Xsession and .bash_profile
Once upon a time I fought the good battle trying to get one of [gkwx]dm to run
a login shell, because you know, we're logging in. I wanted it to run a
login shell so I could run keychain
or something.
Well today I wanted to figure out how to keep startx from running keychain.
It shouldn't have been running keychain because keychain runs from
.bash_profile which shouldn't be sourced for two good reasons: A) it's not a
login shell (this is a boot script to start freevo), and B) it's not bash,
it's /bin/sh (yes, I know that's really bash but when invoked as sh it doesn't
source .bash_profile).
It turns out some bright kid created /etc/X11/Xsession.d/91source_profile (I
think that's what it was called), that sourced every profile file it could
think of whenever Xsession was run. This is both bad and stupid. It's bad
because sometimes an X session is not a login. It's stupid because they could
have achieved the same thing in a more elegant way by adding --login to the
shebang line of /etc/X11/Xsession. The place to do login shell stuff is where
you actually log in, i.e. [xgkw]dm, not Xsession.

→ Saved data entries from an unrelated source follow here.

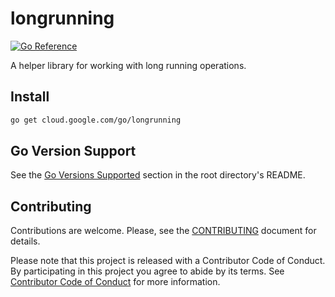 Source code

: # longrunning

[![Go Reference](https://pkg.go.dev/badge/cloud.google.com/go/longrunning.svg)](https://pkg.go.dev/cloud.google.com/go/longrunning)

A helper library for working with long running operations.

## Install

```bash
go get cloud.google.com/go/longrunning
```

## Go Version Support

See the [Go Versions Supported](https://github.com/googleapis/google-cloud-go#go-versions-supported)
section in the root directory's README.

## Contributing

Contributions are welcome. Please, see the [CONTRIBUTING](https://github.com/GoogleCloudPlatform/google-cloud-go/blob/main/CONTRIBUTING.md)
document for details.

Please note that this project is released with a Contributor Code of Conduct.
By participating in this project you agree to abide by its terms. See
[Contributor Code of Conduct](https://github.com/GoogleCloudPlatform/google-cloud-go/blob/main/CONTRIBUTING.md#contributor-code-of-conduct)
for more information.
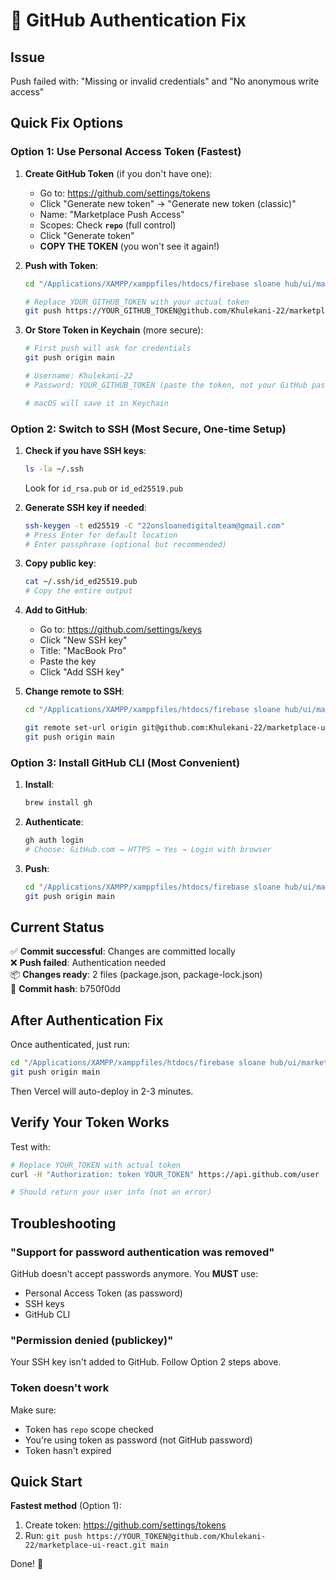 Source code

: # 🔐 GitHub Authentication Fix

## Issue
Push failed with: "Missing or invalid credentials" and "No anonymous write access"

## Quick Fix Options

### Option 1: Use Personal Access Token (Fastest)

1. **Create GitHub Token** (if you don't have one):
   - Go to: https://github.com/settings/tokens
   - Click "Generate new token" → "Generate new token (classic)"
   - Name: "Marketplace Push Access"
   - Scopes: Check **`repo`** (full control)
   - Click "Generate token"
   - **COPY THE TOKEN** (you won't see it again!)

2. **Push with Token**:
   ```bash
   cd "/Applications/XAMPP/xamppfiles/htdocs/firebase sloane hub/ui/marketplace-ui-react"
   
   # Replace YOUR_GITHUB_TOKEN with your actual token
   git push https://YOUR_GITHUB_TOKEN@github.com/Khulekani-22/marketplace-ui-react.git main
   ```

3. **Or Store Token in Keychain** (more secure):
   ```bash
   # First push will ask for credentials
   git push origin main
   
   # Username: Khulekani-22
   # Password: YOUR_GITHUB_TOKEN (paste the token, not your GitHub password)
   
   # macOS will save it in Keychain
   ```

### Option 2: Switch to SSH (Most Secure, One-time Setup)

1. **Check if you have SSH keys**:
   ```bash
   ls -la ~/.ssh
   ```
   
   Look for `id_rsa.pub` or `id_ed25519.pub`

2. **Generate SSH key if needed**:
   ```bash
   ssh-keygen -t ed25519 -C "22onsloanedigitalteam@gmail.com"
   # Press Enter for default location
   # Enter passphrase (optional but recommended)
   ```

3. **Copy public key**:
   ```bash
   cat ~/.ssh/id_ed25519.pub
   # Copy the entire output
   ```

4. **Add to GitHub**:
   - Go to: https://github.com/settings/keys
   - Click "New SSH key"
   - Title: "MacBook Pro"
   - Paste the key
   - Click "Add SSH key"

5. **Change remote to SSH**:
   ```bash
   cd "/Applications/XAMPP/xamppfiles/htdocs/firebase sloane hub/ui/marketplace-ui-react"
   
   git remote set-url origin git@github.com:Khulekani-22/marketplace-ui-react.git
   git push origin main
   ```

### Option 3: Install GitHub CLI (Most Convenient)

1. **Install**:
   ```bash
   brew install gh
   ```

2. **Authenticate**:
   ```bash
   gh auth login
   # Choose: GitHub.com → HTTPS → Yes → Login with browser
   ```

3. **Push**:
   ```bash
   cd "/Applications/XAMPP/xamppfiles/htdocs/firebase sloane hub/ui/marketplace-ui-react"
   git push origin main
   ```

## Current Status

✅ **Commit successful**: Changes are committed locally  
❌ **Push failed**: Authentication needed  
📦 **Changes ready**: 2 files (package.json, package-lock.json)  
🎯 **Commit hash**: b750f0dd  

## After Authentication Fix

Once authenticated, just run:
```bash
cd "/Applications/XAMPP/xamppfiles/htdocs/firebase sloane hub/ui/marketplace-ui-react"
git push origin main
```

Then Vercel will auto-deploy in 2-3 minutes.

## Verify Your Token Works

Test with:
```bash
# Replace YOUR_TOKEN with actual token
curl -H "Authorization: token YOUR_TOKEN" https://api.github.com/user

# Should return your user info (not an error)
```

## Troubleshooting

### "Support for password authentication was removed"
GitHub doesn't accept passwords anymore. You **MUST** use:
- Personal Access Token (as password)
- SSH keys
- GitHub CLI

### "Permission denied (publickey)"
Your SSH key isn't added to GitHub. Follow Option 2 steps above.

### Token doesn't work
Make sure:
- Token has `repo` scope checked
- You're using token as password (not GitHub password)
- Token hasn't expired

## Quick Start

**Fastest method** (Option 1):
1. Create token: https://github.com/settings/tokens
2. Run: `git push https://YOUR_TOKEN@github.com/Khulekani-22/marketplace-ui-react.git main`

Done! 🚀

Please, my friends, if you go out into the world and work on something that
involves login and environment, read the manpages and understand what a login
shell, an interactive shell, and a noninteractive nonlogin shell are and when
you want each. Thanks. End of rant.
wmii
I've been giving wmii a try. wmii is a window manager from
the "I can do it better than you" school, aka the people that believe people
shouldn't be bothered with managing windows. Managing windows is a waste of
time, let the computer do it dynamically. I like this philosophy, to an extent.
But most of my gripes probably boil down to not drinking enough of their
koolaid. Without further ado, I bring you the pros and cons.
Pros:
- Like ion, I can be more productive in a coding situation. Other workflows,
like making music, where you want to see a lot of stuff from a lot of
different apps at once, wouldn't work very well unless you had a huge screen.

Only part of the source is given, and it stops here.